When evidence is found that refutes one’s fervently held Faith, minds are blown.

The Original Mike M
February 25, 2018 9:53 am

Did anyone think to try some ice fishing after they were done taking photos?

icisil
February 25, 2018 10:17 am

An interesting observation. The article says that this research was conducted near the middle of the Ross ice shelf. There are no volcanoes in that area, but there is a large cluster of them and a large heat flux at the extreme southeastern edge of it. They really should fly over there and repeat the procedure to see if they get the same results.

icisil
Reply to  icisil
February 25, 2018 10:42 am

The volcanoes are right beneath the areas of McMurdo and Scott Base.

icisil
Reply to  icisil
February 25, 2018 11:22 am

Another area that could be worthwhile researching is west of where this research was conducted (assuming they were in the middle of the ice shelf). There is a large geothermal heat flux beneath the heads of the glaciers feeding the Ross ice shelf, but it looks like the topography in that area drains southwest of Siple Dome. That would possibly channel sub-glacial melt water to the west of Roosevelt Island. Where this research was conducted is well east of there. The glaciers northeast of Siple Dome may not be subject to the same geothermal effect. So another good point to do this research might be between Roosevelt Island and the mainland.comment image

JaapT
February 25, 2018 10:17 am

Ice thickening? On Antartica, in December? That can’t be right! Noooooooooooooo.
It is Summertime overthere!

Terry Gednalske
February 25, 2018 10:37 am

From the NatGeo article:
“The Ross Ice Shelf “has come and gone probably many times in the last million years,” says Scherer. It likely collapsed during a warm period 400,000 years ago. But he believes it could also have collapsed as recently as 120,000 years ago, the last time that temperatures were about as warm as they are today.”
When it happened then, it was a natural event.
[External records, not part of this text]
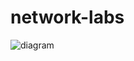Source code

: # network-labs

![diagram](https://viewer.diagrams.net/?tags=%7B%7D&highlight=0000ff&edit=_blank&layers=1&nav=1&title=test#R7Z1db6M4F8c%2FTS83wu9wOclsdlbaWVUa6Xm5GtHgpmgIjgidts%2Bnf0xiSGxoFqUEB49z0QZDHOLz4%2B%2Fj44O5Q4vN6x9FvH36KhKe3cEgeb1Dn%2B8gjBCSf6uCt0MBjdihYF2kyaEIHAu%2Bpf%2FjqjBQpc9pwnfagaUQWZlu9cKVyHO%2BKrWyuCjEi37Yo8j0b93Ga94q%2BLaKs3bpv9OkfFKlIAiOO77wdP2kvjokasdDvPqxLsRzrr4vFzk%2F7NnEdTXq0N1TnIiXkyL0%2Bx1aFEKUh3eb1wXPqlatW%2BzwueU7e5tTLnhe9vkAWYUweWRxHCQrCmnwGyCHKn7G2bNqh9%2FzkhfbIt3JHxH8zcsXUfxQZ1%2B%2B1Y0lq5V2kRvzl6e05N%2B28ara8yLJkGVP5SaTW0C%2B3bcLT9RW8%2FsDubESm3Sl3mfxA8%2FmTUMuRCYKuWvflPJjZSF%2B8LrwDiIahmCOmj21vWR7zh%2FTLDs5crFYLheLqlzk5TLepFmF5xee%2FeRluorVDkUjhGr7pIJg%2F5LlP3lRfSL7lKXrXO7bpElSNcd8XcRJyo8fUiddF39OC4lrKvL9rqI60flOtlear%2BeiLMVGliMqC9vGVPatvpm%2FnhQp4%2F7BxYaXxZs8pN6LgLoK1UVIaHjYfjkiTUJF49MJzbCmOVaX0bqp%2FMiTfKOQ6okXRi28zqAk6dhWhatMPCeDoaXDoxF1hhuEomi57MKB0j1PQ1gL00izFgVtawHQYS1ErmAsgFvG%2Bioe0szrwGg6ANgwZKGA6jKA22DREHXIALuGDIC2DPz57d5jdS2sBiAoYjpBDLQAYrCrH7kKQCRsI5JI701tqiY5whDolMhmKN7%2BU5XPKKu3%2F7vfJvXmPS9SeaK86IUMz5NPlc95IUSnsPyLF0mcm6iEl3Q9O%2FFcrPh7F6HyqeNizct3jlG9c9W2ZyEpeBaX6U%2Fdcx7U4hR4i49hcXw7Fu9wDb3Fh7c4uh2Lo6EsjpC3%2BPsWZzdj8doNOTMcfK95TP%2BoFNuT0r8qu96LXao8oQflUR8MfrJjxfM9DfNY1dMUnJBlOHnL%2FauLhsZ7u8T3bwFUj383r%2BsqwjbLD97xblbVIr6X4mV%2FooP4vEO4iPWAsYk10JaPSEjbRWwiaoOiBT1a7qBFjfErZsgiWj2CWB6tqaCFoBEaCaFFtNohN4%2FWZNEyVYsFzCJaIPqQdz1FT3k4D1d99F6k8iuOAXuIwSw6eRHN3pFR4cFxV3WczsqZ1WIUna3o4N23Ktoj0fy6C92mj43BpkjJ%2BQjY4CGwd2wOQnoGJRCEs8rrCSkjkeyign5oDUFEe0bYd0mT7ZIkZqEGFrLpSIOPhfGnKDZngzd0JK0hIJoBFhIGMKz%2B6lKDx%2BttqNcWh7SFEKPTCtuThCOKC3VVXE4C3SCM7rRIdxg0oXAz1n2ZJrEeTtJYuoVCeMZHQnUCwxhuMnEVrutREg5NycXSwHy341C3gykydKAjx3G8eQdnu53LlCHsoQxg8EH2xeYLJykNi%2F3LojQ8PO%2FSnO9235uTvRl5IMRIgQ7a8hB1ZK5dSR78kFdrj6iPPAQ3Iw%2BRlwfX5CHU5YFGVuXh15ukOZ%2FOFExqYFGfrtcHZ%2FQBIcN9sKsPzOtD18jhrD5Et6MP0OvDJfogL%2FnNc56Wb7ekDMz0HLoGFuOFu6cZ1LKO1g13PRjpM3ME2%2Bx5vGszlnQNwQ407teDNUtWxAli77Z0ZRWdTz26nbBHfb7%2B4nemcwmMvGfQJRCj9S71l58DrG7ldLNfueXU7h9hrN3Kko%2FH%2FUsesv%2ByT7vtYYWZyjRxvfGYvlaGnKvz%2BfxUltXSNJ%2BqVoDLVZIHs3Ql8sdUGryo%2BgFZmsRlLP9V5Tv5%2FzEuV9L%2BcIngK6qaryw4n23zdX9ShrpZ%2FVprWlBjdo6w9l1BCLY5q8uGxayHjnnMJolZZIZpoEXMetwh5DGbJGbsn8f842HW424hj9kUMcPGnDWF7aH%2FeJj1yInwmE0RM4KYhhnrWBZqPMx6BDA9ZpPEDOpxTEZtqlmP%2B5k8ZlPEDFM9okGRTTXrkSnkMZsiZpTpN%2Bcym5jhHrMyHrNJYmYENBi22Wn2uFHPYzZJzEJjCGDTN8N%2BFsBRzBjRhwCNulnBDHrM3MQMI30JOlqP9qxg1iM8%2Bwsvdg%2BpLgkARy1bjbfYPfZhAUc1gRiLKXUsSjCeJHg%2F2lXKjFVUIpuU%2BUi6q5QRXctAYBMzPy%2FoKmZG7AkENoMCPpLuKGY40GNPEFtUM%2BIj6a5iZtxGAzsGmuNh5kOcrmIG9OXIILUYeyI%2BxOkoZggavpnN1EDiE50dxQyG2MAssIiZT3R2FTOiDwEAsXh3EPFzAI5iFphrXFtVMz8J4CpmRjINgDaHAH4WwFHMQKAPAboe4jAaZs16B35ph9O10KeysgP1rrWbKkGN9BpS9wc2RIJ6z9pNyohxzw0hFh1r6h1rRykzFrMi1CZl3q92k7JmLYczT4IdjzKfXOMmZRgYD4W1efsg9bk1jlJm%2BGUMWJwlZD61xlHKam%2B%2FuUfVYgJXHeL3lLlGWe2HNT2mRb%2BMQU%2BZk5RFgZ5aTzueIjceZT6vxk3KQnNVh8BiJIP52L%2BjlFHjNui617JCmY%2F9u0kZM1YQZ9hi7hbzsX9HKQPGGNNmhiDzD9m56DkIu7isVrooeX8sB0CnlfaHWDtRpnmewfUfcsB6xPRv2IjVk2y%2BZ2n%2B4%2Fshb%2BUjaTw9UnNgl66oH%2FouHGfTbuqr9x%2FTbnrj0Ts%2FR33HvUjlCR%2FHnNSYcSKhXsUh00h96kheuyKmV4SxUdGhXVoV7RFufviFVPeYQ%2FBUf4jqswlnNdXDPEJ5NPTrO9Sa5zUYVfRFH8BQdxAoNrT7iuyHPWLOnn3L7Nc2uRn2AQCGXAcX6j4g5tN1CJuFIZPXAMYRRqFxbhdfCnKzEKI8PbxC6atIeHXE%2FwE%3D)
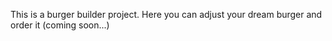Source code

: This is a burger builder project. Here you can adjust your dream burger and order it (coming soon...)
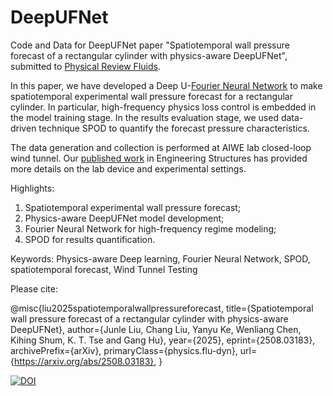 # DeepUFNet
Code and Data for DeepUFNet paper "Spatiotemporal wall pressure forecast of a rectangular cylinder with physics-aware DeepUFNet", submitted to [Physical Review Fluids](https://journals.aps.org/prfluids/).


In this paper, we have developed a Deep U-[Fourier Neural Network](https://arxiv.org/abs/2010.08895) to make spatiotemporal experimental wall pressure forecast for a rectangular cylinder. In particular, high-frequency physics loss control is embedded in the model training stage. In the results evaluation stage, we used data-driven technique SPOD to quantify the forecast pressure characteristics. 

The data generation and collection is performed at AIWE lab closed-loop wind tunnel. Our [published work](https://www.sciencedirect.com/science/article/pii/S0141029624020686) in Engineering Structures has provided more details on the lab device and experimental settings. 

Highlights: 
1. Spatiotemporal experimental wall pressure forecast; 
2. Physics-aware DeepUFNet model development; 
3. Fourier Neural Network for high-frequency regime modeling;
4. SPOD for results quantification. 

Keywords: Physics-aware Deep learning, Fourier Neural Network, SPOD, spatiotemporal forecast, Wind Tunnel Testing

Please cite:

@misc{liu2025spatiotemporalwallpressureforecast,
      title={Spatiotemporal wall pressure forecast of a rectangular cylinder with physics-aware DeepUFNet}, 
      author={Junle Liu, Chang Liu, Yanyu Ke, Wenliang Chen, Kihing Shum, K. T. Tse and Gang Hu},
      year={2025},
      eprint={2508.03183},
      archivePrefix={arXiv},
      primaryClass={physics.flu-dyn},
      url={https://arxiv.org/abs/2508.03183}, 
}

[![DOI](https://zenodo.org/badge/DOI/10.5281/zenodo.16739156.svg)](https://doi.org/10.5281/zenodo.16739156)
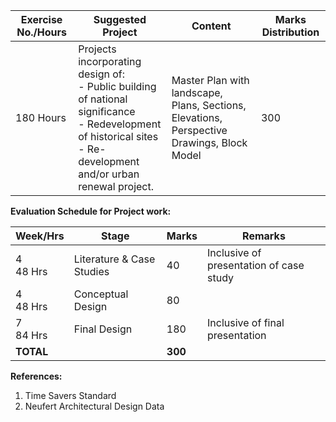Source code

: | Exercise No./Hours | Suggested Project                                                                                                                                                              | Content                                                                                    | Marks Distribution |
| ------------------ | ------------------------------------------------------------------------------------------------------------------------------------------------------------------------------ | ------------------------------------------------------------------------------------------ | ------------------ |
| 180 Hours          | Projects incorporating design of: <br> - Public building of national significance <br> - Redevelopment of historical sites <br> - Re-development and/or urban renewal project. | Master Plan with landscape, Plans, Sections, Elevations, Perspective Drawings, Block Model | 300                |

**Evaluation Schedule for Project work:**

| Week/Hrs      | Stage                     | Marks   | Remarks                                 |
| ------------- | ------------------------- | ------- | --------------------------------------- |
| 4 <br> 48 Hrs | Literature & Case Studies | 40      | Inclusive of presentation of case study |
| 4 <br> 48 Hrs | Conceptual Design         | 80      |                                         |
| 7 <br> 84 Hrs | Final Design              | 180     | Inclusive of final presentation         |
| **TOTAL**     |                           | **300** |                                         |

**References:**

1. Time Savers Standard
2. Neufert Architectural Design Data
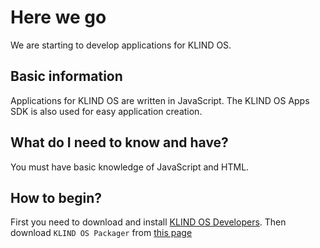 # Here we go

We are starting to develop applications for KLIND OS.

## Basic information

Applications for KLIND OS are written in JavaScript. The KLIND OS Apps SDK is also used for easy application creation.

## What do I need to know and have?

You must have basic knowledge of JavaScript and HTML.

## How to begin?

First you need to download and install [KLIND OS Developers](/cs/developers/index.md). Then download `KLIND OS Packager` from [this page](https://klindos.jzitnik.dev/compiler)
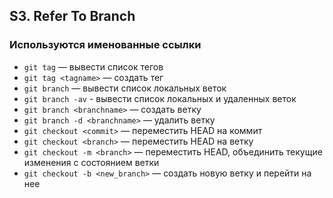 ## S3. Refer To Branch
### Используются именованные ссылки
- `git tag` — вывести список тегов
- `git tag <tagname>` — создать тег
- `git branch` — вывести список локальных веток
- `git branch -av` - вывести список локальных и удаленных веток
- `git branch <branchname>` — создать ветку
- `git branch -d <branchname>` — удалить ветку
- `git checkout <commit>` — переместить HEAD на коммит
- `git checkout <branch>` — переместить HEAD на ветку
- `git checkout -m <branch>` — переместить HEAD, объединить текущие изменения с состоянием ветки
-  `git checkout -b <new_branch>` — создать новую ветку и перейти на нее
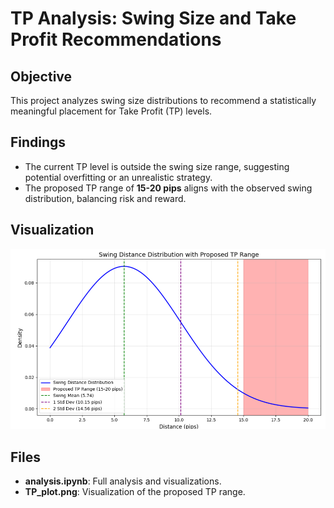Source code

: # TP Analysis: Swing Size and Take Profit Recommendations

## Objective
This project analyzes swing size distributions to recommend a statistically meaningful placement for Take Profit (TP) levels.

## Findings
- The current TP level is outside the swing size range, suggesting potential overfitting or an unrealistic strategy.
- The proposed TP range of **15-20 pips** aligns with the observed swing distribution, balancing risk and reward.

## Visualization
![Proposed TP Range](images/TP_plot.png)

## Files
- **analysis.ipynb**: Full analysis and visualizations.
- **TP_plot.png**: Visualization of the proposed TP range.
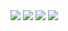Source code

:  <img src="https://img.shields.io/badge/Leehanyoung-632CA6?style=flat&logo=datadog&logoColor=white"/>
 <img src="https://img.shields.io/badge/276DC3?style=flat&logo=R&logoColor=white"/>
 <img src="https://img.shields.io/badge/Leehanyoung-632CA6?style=flat&logo=datadog&logoColor=white"/>
 <img src="https://img.shields.io/badge/Leehanyoung-632CA6?style=flat&logo=datadog&logoColor=white"/>
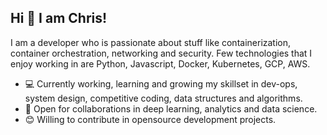 ## Hi 👋 I am Chris! 

I am a developer who is passionate about stuff like containerization, container orchestration, networking and security. Few technologies that I enjoy working in are Python, Javascript, Docker, Kubernetes, GCP, AWS.

- 💻 Currently working, learning and growing my skillset in dev-ops, system design, competitive coding, data structures and algorithms.
- 🤝 Open for collaborations in deep learning, analytics and data science.
- 😊 Willing to contribute in opensource development projects.
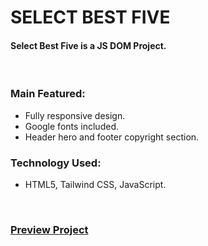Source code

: # SELECT BEST FIVE
#### Select Best Five is a JS DOM Project.

<br />

### Main Featured:
* Fully responsive design.
* Google fonts included.
* Header hero and footer copyright section.

### Technology Used:
* HTML5, Tailwind CSS, JavaScript.

<br />

### [Preview Project](https://select-best-five-js-dom.netlify.app/)
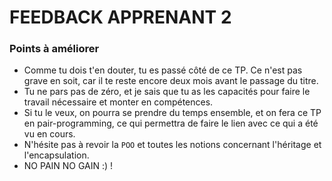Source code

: # FEEDBACK APPRENANT 2

### Points à améliorer

- Comme tu dois t'en douter, tu es passé côté de ce TP. Ce n'est pas grave en soit, car il te reste encore deux mois avant le passage du titre.
- Tu ne pars pas de zéro, et je sais que tu as les capacités pour faire le travail nécessaire et monter en compétences.
- Si tu le veux, on pourra se prendre du temps ensemble, et on fera ce TP en pair-programming, ce qui permettra de faire le lien avec ce qui a été vu en cours.
- N'hésite pas à revoir la `POO` et toutes les notions concernant l'héritage et l'encapsulation.
- NO PAIN NO GAIN :) !
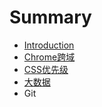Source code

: # Summary

* [Introduction](README.md)
* [Chrome跨域](Chrome-CORS.md)
* [CSS优先级](css-weight.md)
* [大数据](bigData-Horse.md)
* Git

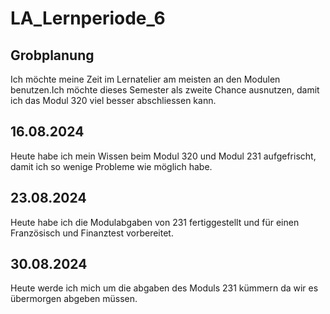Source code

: # LA_Lernperiode_6

## Grobplanung

Ich möchte meine Zeit im Lernatelier am meisten an den Modulen benutzen.Ich möchte dieses Semester als zweite Chance ausnutzen, damit ich das Modul 320 viel besser abschliessen kann.

## 16.08.2024

Heute habe ich mein Wissen beim Modul 320 und Modul 231 aufgefrischt, damit ich so wenige Probleme wie möglich habe. 


## 23.08.2024

Heute habe ich die Modulabgaben von 231 fertiggestellt und für einen Französisch und Finanztest vorbereitet.

## 30.08.2024

Heute werde ich mich um die abgaben des Moduls 231 kümmern da wir es übermorgen abgeben müssen.
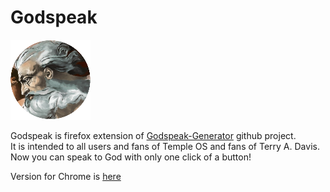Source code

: # Godspeak

![Godspeak](icon128.png)

Godspeak is firefox extension of [Godspeak-Generator](https://github.com/jcpsimmons/Godspeak-Generator) github project.  
It is intended to all users and fans of Temple OS and fans of Terry A. Davis.  
Now you can speak to God with only one click of a button!  

Version for Chrome is [here](https://github.com/ssucifer/godspeak)

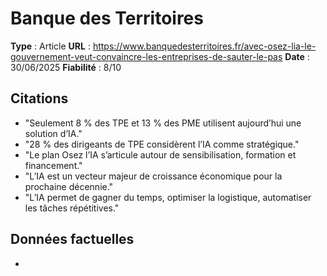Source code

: # Banque des Territoires

**Type** : Article
**URL** : https://www.banquedesterritoires.fr/avec-osez-lia-le-gouvernement-veut-convaincre-les-entreprises-de-sauter-le-pas
**Date** : 30/06/2025
**Fiabilité** : 8/10

## Citations

* "Seulement 8 % des TPE et 13 % des PME utilisent aujourd’hui une solution d’IA."
* "28 % des dirigeants de TPE considèrent l’IA comme stratégique."
* "Le plan Osez l’IA s’articule autour de sensibilisation, formation et financement."
* "L’IA est un vecteur majeur de croissance économique pour la prochaine décennie."
* "L’IA permet de gagner du temps, optimiser la logistique, automatiser les tâches répétitives."

## Données factuelles

- 

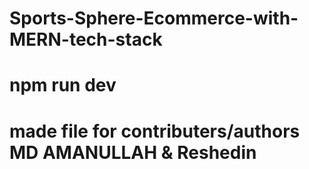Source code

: # Sports-Sphere-Ecommerce-with-MERN-tech-stack

# npm run dev 

# made file for contributers/authors MD AMANULLAH & Reshedin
We are lead to believe that when it happens again, it will be a human-caused disaster! The simpler explanation is that the same natural forces that caused it in the past are still at work, and will be responsible for the next occurrence? I say the science is settled. Nothing is happening now, that can’t be fully explained by natural phenomena.

tty
Reply to  Terry Gednalske
February 25, 2018 10:54 am

That is Fake News. The AND-1B drill-core shows that the last time the Ross shelf-edge was south of McMurdo Sound was during the MIS-31 interglacial for just over 1 million years ago.

zazove
Reply to  tty
February 25, 2018 6:58 pm

Can you post a link to this?

tty
Reply to  tty
February 26, 2018 7:39 am
tty
Reply to  Terry Gednalske
February 25, 2018 11:05 am

And it was a lot warmer than now in the Ross Sea area 120,000 years ago. About 8.5 degrees warmer than now as a matter of fact:
Steig, E. J. et al. Wisconsinan and Holocene climate history from an ice core at Taylor Dome, western Ross Embayment, Antarctica. Geogr. Ann. A Phys. Geogr. 82, 213–235 (2000).

Kristi Silber
Reply to  Terry Gednalske
February 25, 2018 6:14 pm

A simpler explanation doesn’t mean it’s right, it’s just simple.

MarkW
Reply to  Kristi Silber
February 25, 2018 7:54 pm

First time I’ve heard an alarmist admit this fact.

Extreme Hiatus
Reply to  Terry Gednalske
February 25, 2018 9:50 pm

Nice the way CAGW propaganda almost always says “collapsed” instead of receded or melted.
Sounds scarier.

Serge Wright
February 25, 2018 11:19 am

Their minds were probably blown in a different sense, well before they completed their studies at university.

J Mac
February 25, 2018 11:25 am

Cognitive Dissonance – Example Follows:
“Scientists discovered hard evidence of Ross ice shelf thickening from bottom freezing. It clearly refutes their beliefs that the ice shelf must be thinning. It ‘blows their minds’……”

John G.
February 25, 2018 11:38 am

Man I bet that made a pop.

February 25, 2018 12:15 pm

“It blew our minds”… Of course it blew their minds. It always blows their minds when it’s not worse than previously expected. The climate science community probably has more blown minds per capita than UC Berkeley did in 1969.

Is that the BEST you can do? 😎

February 25, 2018 1:13 pm

If memory serves what happens next is the alarmist community go dead quiet on this issue for a time while feverishly working in the background to assimilate the newly discovered natural phenomenon into the church of carbon dioxide. It will inevitably be shown by some grotesquely contorted, hideously mangled festival of abject and risible pseudoscience to be a direct result of anthro co2 and of course much, much worse than anyone had previously anticipated. I say this with a blend of absolute certainty and terminal ennui.

James Griffin
February 25, 2018 1:45 pm

Given that we have been in the process of moving from Sun Cycle 24 to 25 the Solar Physicists have been expecting a move to a colder climate.
Looks like this ice issue may be the first evidence.

observa
February 25, 2018 3:18 pm

Something about blowing your mind and a jumble of snowflakes. The usual from the climate community…zzzzzzz

Karl Baumgarten
February 25, 2018 7:09 pm

The lack of current global warming is increasing the frequency of mind blown alarmists. These flaky data shifters should be removed from any government post they currently squat in. Their office should then be cleaned thoroughly before being occupied by a real human.